-- Work item --
Of all the lines in the records below, copy only those that contain the string "child".

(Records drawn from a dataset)

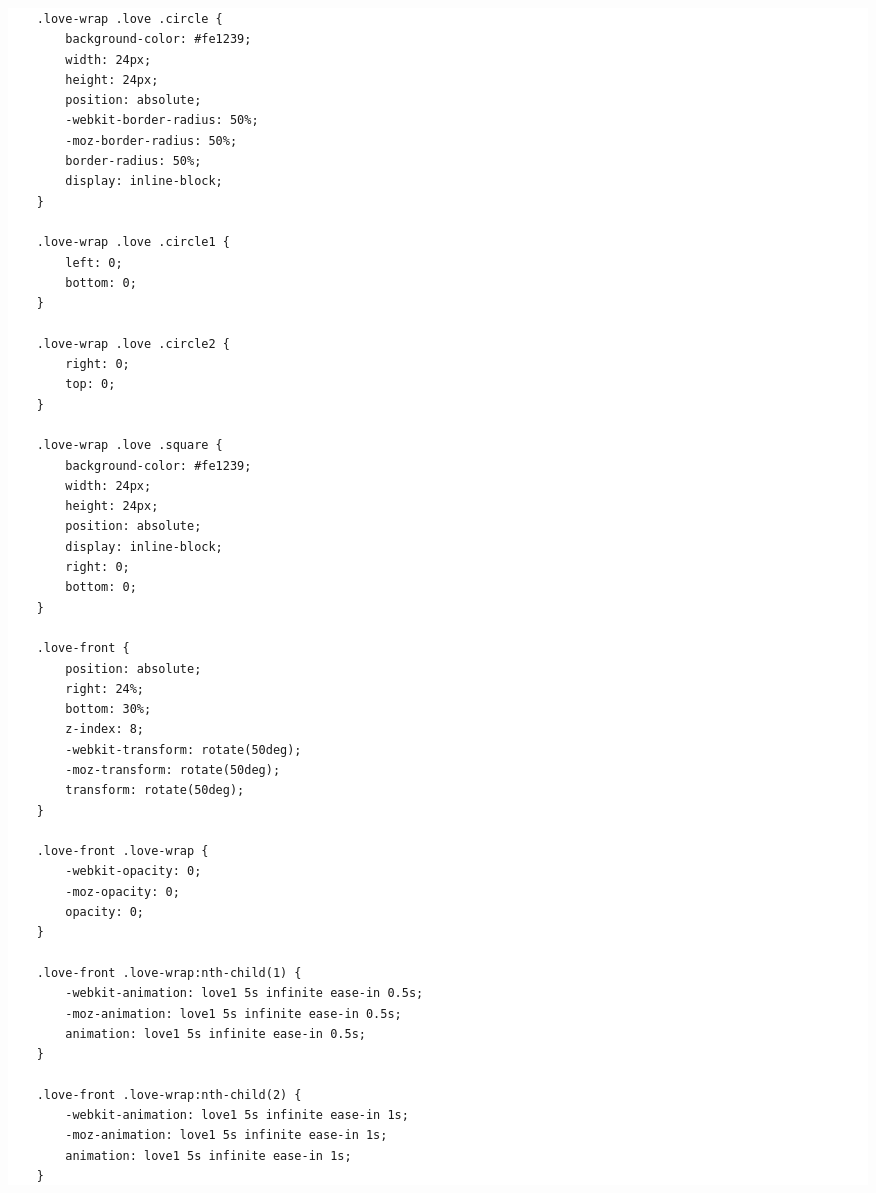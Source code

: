         .love-wrap .love .circle {
            background-color: #fe1239;
            width: 24px;
            height: 24px;
            position: absolute;
            -webkit-border-radius: 50%;
            -moz-border-radius: 50%;
            border-radius: 50%;
            display: inline-block;
        }

        .love-wrap .love .circle1 {
            left: 0;
            bottom: 0;
        }

        .love-wrap .love .circle2 {
            right: 0;
            top: 0;
        }

        .love-wrap .love .square {
            background-color: #fe1239;
            width: 24px;
            height: 24px;
            position: absolute;
            display: inline-block;
            right: 0;
            bottom: 0;
        }

        .love-front {
            position: absolute;
            right: 24%;
            bottom: 30%;
            z-index: 8;
            -webkit-transform: rotate(50deg);
            -moz-transform: rotate(50deg);
            transform: rotate(50deg);
        }

        .love-front .love-wrap {
            -webkit-opacity: 0;
            -moz-opacity: 0;
            opacity: 0;
        }

        .love-front .love-wrap:nth-child(1) {
            -webkit-animation: love1 5s infinite ease-in 0.5s;
            -moz-animation: love1 5s infinite ease-in 0.5s;
            animation: love1 5s infinite ease-in 0.5s;
        }

        .love-front .love-wrap:nth-child(2) {
            -webkit-animation: love1 5s infinite ease-in 1s;
            -moz-animation: love1 5s infinite ease-in 1s;
            animation: love1 5s infinite ease-in 1s;
        }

-- Exercise response --
        .love-front .love-wrap:nth-child(1) {
        .love-front .love-wrap:nth-child(2) {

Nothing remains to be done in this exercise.